Fifty years ago this week, Lyndon Johnson signed the Public Broadcasting Act of 1967, the law that created the Corporation for Public Broadcasting. I've been writing about the CPB for two of its five decades; here's a sampling of those stories:

• "With Friends Like These" (July 24, 1997): A paper I wrote for Cato on the ways the CPB has made independent, listener-funded, volunteer-driven community radio stations blander and less accountable to their communities. This is out of date in all sorts of ways, but the history I discuss is still relevant. And there may be some broader lessons in my explanation of a cycle built into the CPB's subsidies:
The limited amount of money the state has to offer requires it to discriminate on some rational basis—if the CPB dispensed funds to every small community station in America, it would have to divide its budget so finely that no station would receive enough money to justify the corporation's existence. So the CPB strives to direct its money to the stations with the most powerful signals and the largest measured audiences and shies away from financing more than one outlet in a single market. But the CPB requirements encourage stations to grow and adopt "professional" values, putting further pressure on the CPB's budget and forcing it to further restrict the flow of money, refueling the cycle yet again. If the CPB's budget is expanding anyway—as it did during the Carter years, for example—the cycle might be slowed and the problem concealed. If the budget is contracting, as it is today, the problem only gets worse. Under any circumstances, the professionalization and expansion cycle is built into the federal subsidies; it cannot be eliminated by minor reforms or by putting a friendlier group of bureaucrats in charge.
• "It Didn't Begin with Sesame Street" (October 1997): I review Ralph Engelman's book Public Radio and Television in America: A Political History. Among other things, the article discusses the birth of the Corporation for Public Broadcasting; it also looks at the handful of public TV stations that existed before the CPB, when some social engineers at the Ford Foundation argued that "educational television" (as it was then known) could be a force for social uplift, "an instrument for the development of community leaders," even "a form of psychotherapy."
• "Independent Airwaves" (March 2001): I interview a man with a plan to "restructure public broadcasting as an independent public trust." His group was split between people who wanted a completely independent institution and people who just wanted to rearrange how the government gives broadcasters money.

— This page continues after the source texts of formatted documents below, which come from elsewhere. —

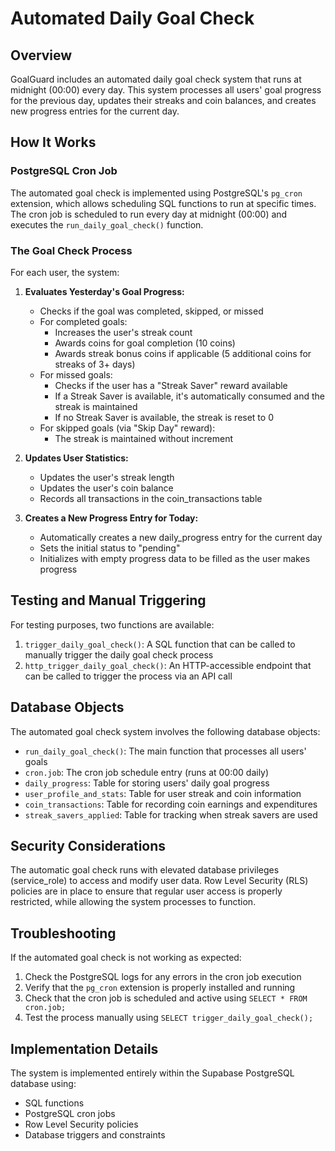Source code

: # Automated Daily Goal Check

## Overview

GoalGuard includes an automated daily goal check system that runs at midnight (00:00) every day. This system processes all users' goal progress for the previous day, updates their streaks and coin balances, and creates new progress entries for the current day.

## How It Works

### PostgreSQL Cron Job

The automated goal check is implemented using PostgreSQL's `pg_cron` extension, which allows scheduling SQL functions to run at specific times. The cron job is scheduled to run every day at midnight (00:00) and executes the `run_daily_goal_check()` function.

### The Goal Check Process

For each user, the system:

1. **Evaluates Yesterday's Goal Progress:**

   - Checks if the goal was completed, skipped, or missed
   - For completed goals:
     - Increases the user's streak count
     - Awards coins for goal completion (10 coins)
     - Awards streak bonus coins if applicable (5 additional coins for streaks of 3+ days)
   - For missed goals:
     - Checks if the user has a "Streak Saver" reward available
     - If a Streak Saver is available, it's automatically consumed and the streak is maintained
     - If no Streak Saver is available, the streak is reset to 0
   - For skipped goals (via "Skip Day" reward):
     - The streak is maintained without increment

2. **Updates User Statistics:**

   - Updates the user's streak length
   - Updates the user's coin balance
   - Records all transactions in the coin_transactions table

3. **Creates a New Progress Entry for Today:**
   - Automatically creates a new daily_progress entry for the current day
   - Sets the initial status to "pending"
   - Initializes with empty progress data to be filled as the user makes progress

## Testing and Manual Triggering

For testing purposes, two functions are available:

1. `trigger_daily_goal_check()`: A SQL function that can be called to manually trigger the daily goal check process
2. `http_trigger_daily_goal_check()`: An HTTP-accessible endpoint that can be called to trigger the process via an API call

## Database Objects

The automated goal check system involves the following database objects:

- `run_daily_goal_check()`: The main function that processes all users' goals
- `cron.job`: The cron job schedule entry (runs at 00:00 daily)
- `daily_progress`: Table for storing users' daily goal progress
- `user_profile_and_stats`: Table for user streak and coin information
- `coin_transactions`: Table for recording coin earnings and expenditures
- `streak_savers_applied`: Table for tracking when streak savers are used

## Security Considerations

The automatic goal check runs with elevated database privileges (service_role) to access and modify user data. Row Level Security (RLS) policies are in place to ensure that regular user access is properly restricted, while allowing the system processes to function.

## Troubleshooting

If the automated goal check is not working as expected:

1. Check the PostgreSQL logs for any errors in the cron job execution
2. Verify that the `pg_cron` extension is properly installed and running
3. Check that the cron job is scheduled and active using `SELECT * FROM cron.job;`
4. Test the process manually using `SELECT trigger_daily_goal_check();`

## Implementation Details

The system is implemented entirely within the Supabase PostgreSQL database using:

- SQL functions
- PostgreSQL cron jobs
- Row Level Security policies
- Database triggers and constraints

• Rebels on the Air: An Alternative History of Radio in America (2001): The CPB isn't the only topic I cover in this book, but it's a significant part of it.
• "The Way to Sesame Street" (November 2009): For Sesame Street's 40th birthday, I looked at the complicated social legacy of a show that "reflected both an antipathy to commercialism and a fascination with commercials, which served not just as a source for its parodies but as a model for its programming." We had to make some cuts to the piece to fit it into a two-page spread; I posted some of the outtakes, including the tale of the time an executive mistook Jim Henson for a member of the Weather Underground, on my personal blog.
• "Radio Theater" (February 2011): Republicans have repeatedly threatened to defund the CPB. Not only do these standoffs always end with the institution still standing, but in the long run its budget keeps growing. This article takes a tour through the history of those fights, arguing that the real
point of these exercises isn't to cut the broadcasters loose. It's to use the threat of cutting them loose to whip them into shape.
The system was still standing after Nixon made his threats, but all save one of the programs he found objectionable went off the air. After the Gingrich-era battle ended, the Republican pundits Fred Barnes, Peggy Noonan, and Ben Wattenberg all landed gigs at PBS—and following an initial cut, the CPB's budget crept back upward. The funding fight under George W. Bush took place against the backdrop of a conservative CPB chief crusading for a more right-friendly PBS and NPR.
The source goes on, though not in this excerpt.